(Source texts of formatted documents)
◆ ◆ ◆ ◆ ◆
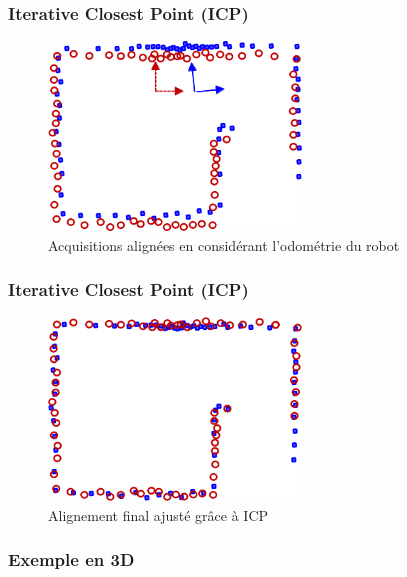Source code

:     \begin{frame}
        \frametitle{Iterative Closest Point (ICP)}
            \begin{figure}                 
                \includegraphics[width=0.6\textwidth]{./media/odom_adjusted.png}
                \caption{Acquisitions alignées en considérant l'odométrie du robot}
            \end{figure}
    \end{frame}
    
    \begin{frame}
        \frametitle{Iterative Closest Point (ICP)}
            \begin{figure}                 
                \includegraphics[width=0.6\textwidth]{./media/final.png}
                \caption{Alignement final ajusté grâce à ICP}
            \end{figure}
    \end{frame}
    
    \begin{frame}
    	\frametitle{Exemple en 3D}
    	\centering
    \end{frame}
◆ ◆ ◆ ◆ ◆
*Directions*
Which lines in the data above contain "includegraphics"? Show each one.

*Answer section*
                \includegraphics[width=0.6\textwidth]{./media/odom_adjusted.png}
                \includegraphics[width=0.6\textwidth]{./media/final.png}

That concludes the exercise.